(RECORDS SUPPLIED):
════════════════
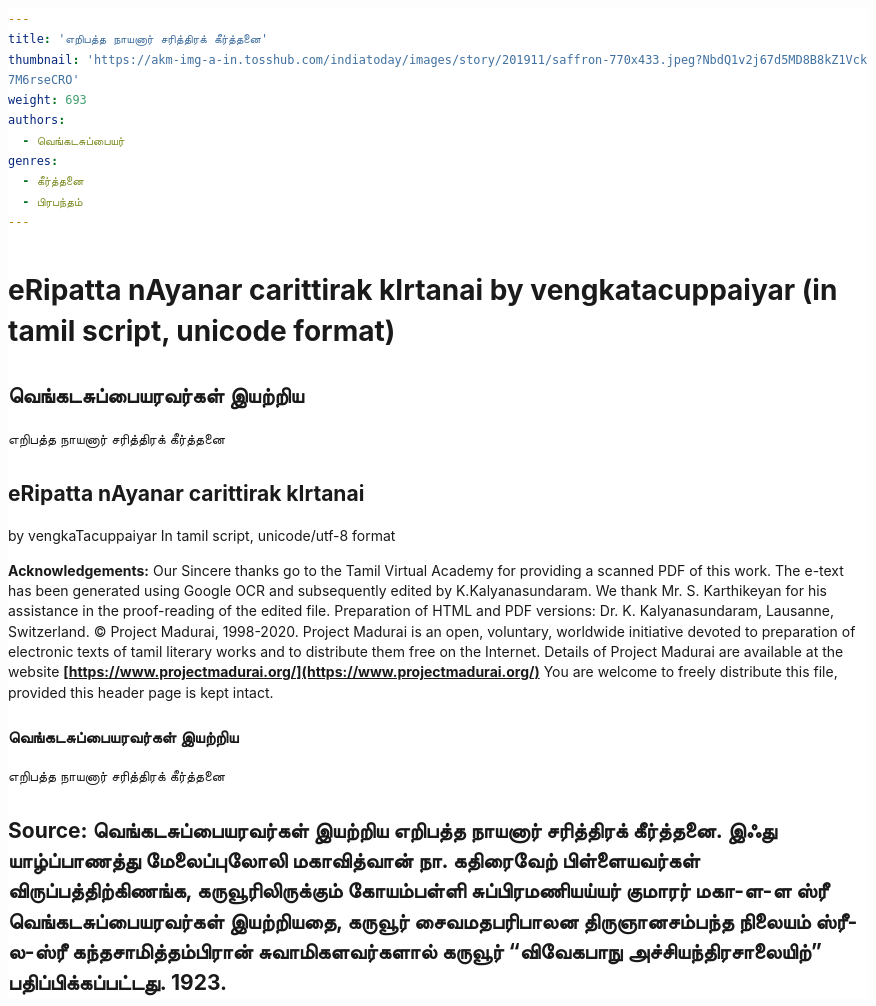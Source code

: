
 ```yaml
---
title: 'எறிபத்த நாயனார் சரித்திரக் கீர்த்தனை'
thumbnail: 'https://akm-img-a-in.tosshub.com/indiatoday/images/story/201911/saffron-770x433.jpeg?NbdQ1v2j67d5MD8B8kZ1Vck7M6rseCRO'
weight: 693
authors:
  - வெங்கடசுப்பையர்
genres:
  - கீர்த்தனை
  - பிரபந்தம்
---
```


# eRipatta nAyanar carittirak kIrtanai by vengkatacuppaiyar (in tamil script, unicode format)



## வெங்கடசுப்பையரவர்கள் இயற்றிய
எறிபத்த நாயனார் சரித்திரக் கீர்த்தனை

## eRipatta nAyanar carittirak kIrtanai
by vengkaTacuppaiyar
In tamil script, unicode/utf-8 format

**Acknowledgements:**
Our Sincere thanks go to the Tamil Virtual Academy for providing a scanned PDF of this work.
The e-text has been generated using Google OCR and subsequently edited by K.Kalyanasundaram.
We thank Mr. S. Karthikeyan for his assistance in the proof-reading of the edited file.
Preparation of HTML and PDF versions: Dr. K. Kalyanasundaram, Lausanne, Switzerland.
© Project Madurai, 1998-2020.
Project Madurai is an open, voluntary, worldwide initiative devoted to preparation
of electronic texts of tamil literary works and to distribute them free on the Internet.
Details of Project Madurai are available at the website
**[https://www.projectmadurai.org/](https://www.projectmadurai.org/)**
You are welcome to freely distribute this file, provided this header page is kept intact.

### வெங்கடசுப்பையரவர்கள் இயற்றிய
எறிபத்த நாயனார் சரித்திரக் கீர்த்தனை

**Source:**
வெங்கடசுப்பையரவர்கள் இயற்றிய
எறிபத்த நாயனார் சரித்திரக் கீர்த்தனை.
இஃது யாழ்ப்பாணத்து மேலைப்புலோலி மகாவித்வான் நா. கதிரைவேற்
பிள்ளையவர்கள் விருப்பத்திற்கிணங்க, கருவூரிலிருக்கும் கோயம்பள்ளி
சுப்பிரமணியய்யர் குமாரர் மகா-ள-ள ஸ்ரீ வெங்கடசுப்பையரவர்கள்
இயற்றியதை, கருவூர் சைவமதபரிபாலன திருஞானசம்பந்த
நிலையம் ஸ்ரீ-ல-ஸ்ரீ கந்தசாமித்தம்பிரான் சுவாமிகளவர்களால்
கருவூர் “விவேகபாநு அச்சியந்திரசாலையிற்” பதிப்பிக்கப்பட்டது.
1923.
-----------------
════════════════
(EXERCISE DIRECTIONS): Look over the data above and show each line that contains "https".

(REPLY):
thumbnail: 'https://akm-img-a-in.tosshub.com/indiatoday/images/story/201911/saffron-770x433.jpeg?NbdQ1v2j67d5MD8B8kZ1Vck7M6rseCRO'
**[https://www.projectmadurai.org/](https://www.projectmadurai.org/)**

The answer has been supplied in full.